A seu ver, “a literatura portuguesa tem no século XVI a sua idade de ouro”; por isso, com desvanecimento de bibliófilo e com orgulho de português, reuniu e desejou ocupar-se dos “livros dessa época brilhante”, entre eles, as “obras de humanistas como Aires Barbosa, André de Resende, Jorge Coelho, Diogo de Teive; depois as crónicas de Resende, 1545 e 1554, e de Damião de Góis, 1566 e 1567, as Décadas de João de Barros, 1552, 1553 e 1563, e a História da India de Fernão Lopes de Castanheda, 1551; no longo rol, seguem-se livros raríssimos, como a Cronica do Emperador Clarimundo de João de Barros, 1555, o Livro Primeiro do Cerco de Diu de Lopo de Sousa Coutinho, 1556, os Comentarios de Afonso Dalboquerque, 1557, o Itinerário de António Tenreiro, 1560, a Embaixada do Patriarca dõ João Bermudez, 1565, o Tractado da China de Fr. Gaspar da Cruz, 1570, e a valiosíssima coleção das Cartas dos Padres da Companhia de Jesus escritas da Índia, da China e do Japão, impressas em 1562, 1565, 1570, que demonstram a obra admirável dos Jesuítas no Oriente; veremos também dois livros impressos em Goa, os Colóquios dos Simples e Drogas da índia, do célebre Garcia da Orta, 1563, e O Primeiro Concílio de Goa, 1565, e um— verdadeira relíquia— impresso no Japão e em japonês, mas com o título em Português, o Guia do Pecador, estampado em Amacusa pelos Jesuítas em 1599! Mostraremos igualmente quatro livros escritos em Português, mas publicados fora do País: a Consolacam as Tribulacoens de Israel de Samuel Usque, 1553 —certamente um dos livros mais raros que possuímos — impresso em Ferrara, a Hystoria de Menina e Moca (sic) de Bernardim Ribeiro, estampada em Colónia em 1559, as Horas de Nossa Senhora Romaans En Lingoaiem Portugues, impressas em Paris, e a Practica d'Arismetica de Gaspar Nicolas, publicada em Anvers em 1573. Além dos trabalhos de cientistas como Pedro Nunes e António Luís, esperamos apresentar as obras do nosso genial dramaturgo Gil Vicente, impressas em 1562, a preciosa edição de 1587 dos Autos de António Prestes e Luís de Camões, as obras de Sá de Miranda, 1595, os Poemas Lusitanos de António Ferreira, 1598, e finalmente, para terminar esta lista, as edições dos Lusíadas de 1572, 1584, 1591, 1597, e as das Rythmas de 1595 e 1598, do nosso imortal Camões”.

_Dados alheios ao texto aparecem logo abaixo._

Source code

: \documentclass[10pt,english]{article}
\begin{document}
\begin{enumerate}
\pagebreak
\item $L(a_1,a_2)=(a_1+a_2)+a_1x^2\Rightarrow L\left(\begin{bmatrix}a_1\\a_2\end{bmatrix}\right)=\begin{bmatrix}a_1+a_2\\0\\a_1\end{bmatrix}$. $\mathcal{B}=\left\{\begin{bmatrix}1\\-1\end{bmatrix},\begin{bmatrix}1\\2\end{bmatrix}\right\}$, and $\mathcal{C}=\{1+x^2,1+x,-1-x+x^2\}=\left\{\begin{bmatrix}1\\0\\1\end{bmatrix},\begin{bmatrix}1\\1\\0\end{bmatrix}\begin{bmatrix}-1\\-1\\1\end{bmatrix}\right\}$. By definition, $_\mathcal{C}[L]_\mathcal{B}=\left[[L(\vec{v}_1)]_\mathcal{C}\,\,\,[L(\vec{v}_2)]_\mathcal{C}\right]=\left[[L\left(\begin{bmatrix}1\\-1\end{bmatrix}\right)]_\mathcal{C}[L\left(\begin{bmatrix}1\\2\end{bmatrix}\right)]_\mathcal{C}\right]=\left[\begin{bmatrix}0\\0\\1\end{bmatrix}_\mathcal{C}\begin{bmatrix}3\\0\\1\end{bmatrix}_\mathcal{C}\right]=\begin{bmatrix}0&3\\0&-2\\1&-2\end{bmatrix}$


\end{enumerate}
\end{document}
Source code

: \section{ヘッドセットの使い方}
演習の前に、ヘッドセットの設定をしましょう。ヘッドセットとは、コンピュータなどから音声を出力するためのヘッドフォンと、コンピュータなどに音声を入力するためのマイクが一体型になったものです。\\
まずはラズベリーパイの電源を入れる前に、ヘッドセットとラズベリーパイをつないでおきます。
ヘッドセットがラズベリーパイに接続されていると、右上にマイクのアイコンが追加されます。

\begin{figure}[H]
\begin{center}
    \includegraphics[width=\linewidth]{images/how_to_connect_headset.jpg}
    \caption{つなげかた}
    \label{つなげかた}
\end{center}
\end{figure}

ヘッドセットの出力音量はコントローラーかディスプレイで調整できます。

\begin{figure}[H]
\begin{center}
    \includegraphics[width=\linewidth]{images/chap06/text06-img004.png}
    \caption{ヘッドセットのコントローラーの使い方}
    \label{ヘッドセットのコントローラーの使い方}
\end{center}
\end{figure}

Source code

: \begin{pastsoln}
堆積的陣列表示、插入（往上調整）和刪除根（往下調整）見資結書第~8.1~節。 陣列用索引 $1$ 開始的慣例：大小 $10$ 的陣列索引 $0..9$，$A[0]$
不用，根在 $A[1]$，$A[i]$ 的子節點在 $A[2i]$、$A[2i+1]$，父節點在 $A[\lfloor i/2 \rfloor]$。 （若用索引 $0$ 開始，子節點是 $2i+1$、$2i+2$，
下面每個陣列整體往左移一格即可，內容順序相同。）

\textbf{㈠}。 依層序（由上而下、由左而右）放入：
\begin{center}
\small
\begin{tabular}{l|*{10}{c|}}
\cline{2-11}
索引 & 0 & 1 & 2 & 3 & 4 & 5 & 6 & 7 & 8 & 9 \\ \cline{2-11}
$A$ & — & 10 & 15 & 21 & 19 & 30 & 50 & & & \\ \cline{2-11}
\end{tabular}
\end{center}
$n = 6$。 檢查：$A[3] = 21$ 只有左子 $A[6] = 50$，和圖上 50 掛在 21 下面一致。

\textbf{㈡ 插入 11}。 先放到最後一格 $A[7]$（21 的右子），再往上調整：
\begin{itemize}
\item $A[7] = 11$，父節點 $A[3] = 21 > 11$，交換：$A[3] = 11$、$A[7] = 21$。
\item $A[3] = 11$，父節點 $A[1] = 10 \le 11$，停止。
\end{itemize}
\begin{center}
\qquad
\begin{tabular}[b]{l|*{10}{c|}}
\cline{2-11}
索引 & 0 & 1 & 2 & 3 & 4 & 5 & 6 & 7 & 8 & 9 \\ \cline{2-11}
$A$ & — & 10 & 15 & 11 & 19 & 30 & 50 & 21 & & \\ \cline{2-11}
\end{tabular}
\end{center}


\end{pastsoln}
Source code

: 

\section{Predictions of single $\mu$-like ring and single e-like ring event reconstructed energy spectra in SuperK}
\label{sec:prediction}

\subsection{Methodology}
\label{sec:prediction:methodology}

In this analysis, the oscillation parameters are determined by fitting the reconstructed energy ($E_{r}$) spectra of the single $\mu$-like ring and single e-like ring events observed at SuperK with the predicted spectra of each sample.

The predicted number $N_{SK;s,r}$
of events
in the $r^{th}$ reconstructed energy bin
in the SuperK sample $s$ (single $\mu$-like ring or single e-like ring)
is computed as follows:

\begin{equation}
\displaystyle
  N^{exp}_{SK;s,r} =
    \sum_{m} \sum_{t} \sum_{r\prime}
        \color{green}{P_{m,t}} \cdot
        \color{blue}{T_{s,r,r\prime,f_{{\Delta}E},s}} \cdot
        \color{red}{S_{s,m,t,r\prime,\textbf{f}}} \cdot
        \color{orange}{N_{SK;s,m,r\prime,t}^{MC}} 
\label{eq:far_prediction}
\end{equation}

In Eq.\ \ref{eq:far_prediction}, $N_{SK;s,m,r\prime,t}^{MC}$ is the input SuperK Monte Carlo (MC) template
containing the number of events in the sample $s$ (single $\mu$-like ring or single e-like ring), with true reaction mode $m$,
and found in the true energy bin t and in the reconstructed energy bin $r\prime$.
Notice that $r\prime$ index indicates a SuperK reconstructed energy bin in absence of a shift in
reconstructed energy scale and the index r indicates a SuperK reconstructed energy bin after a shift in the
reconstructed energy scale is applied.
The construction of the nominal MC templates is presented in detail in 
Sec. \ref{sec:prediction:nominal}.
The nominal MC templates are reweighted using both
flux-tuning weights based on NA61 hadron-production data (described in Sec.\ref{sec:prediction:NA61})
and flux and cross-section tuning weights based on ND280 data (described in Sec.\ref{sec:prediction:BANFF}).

Este admirável programa, que viria a ser altamente prestante pelo amor da exatidão e pelo gosto da minúcia que D. Manuel se esmerava em deixar bem patente nos seus escritos bibliográficos, não foi além das primícias, interrompido abrupta e prematuramente pela morte. A continuidade e aplicação do estudo é possível que lhe abrissem perspetivas novas, porque só quem não trabalha com escrúpulo é que não sente a cada momento a necessidade das revisões e a deslocação do horizonte e das metas, quando não o descalabro das construções amorosamente arquitetadas e severamente empreendidas. Não obstante, creio que perseveraria no desiderato e que continuaria a dizer com a sinceridade de quem estuda para si, pelo gosto de saber, sem a toleima de fazer do que escreve uma exibição de vaidade e de pedantaria, que o não movia a pretensão de “ensinar ninguém; tratámos apenas de aprender nós mesmos, confessou, para poder mostrar ao público em geral o que foi a produção literária e científica da nossa Renascença”.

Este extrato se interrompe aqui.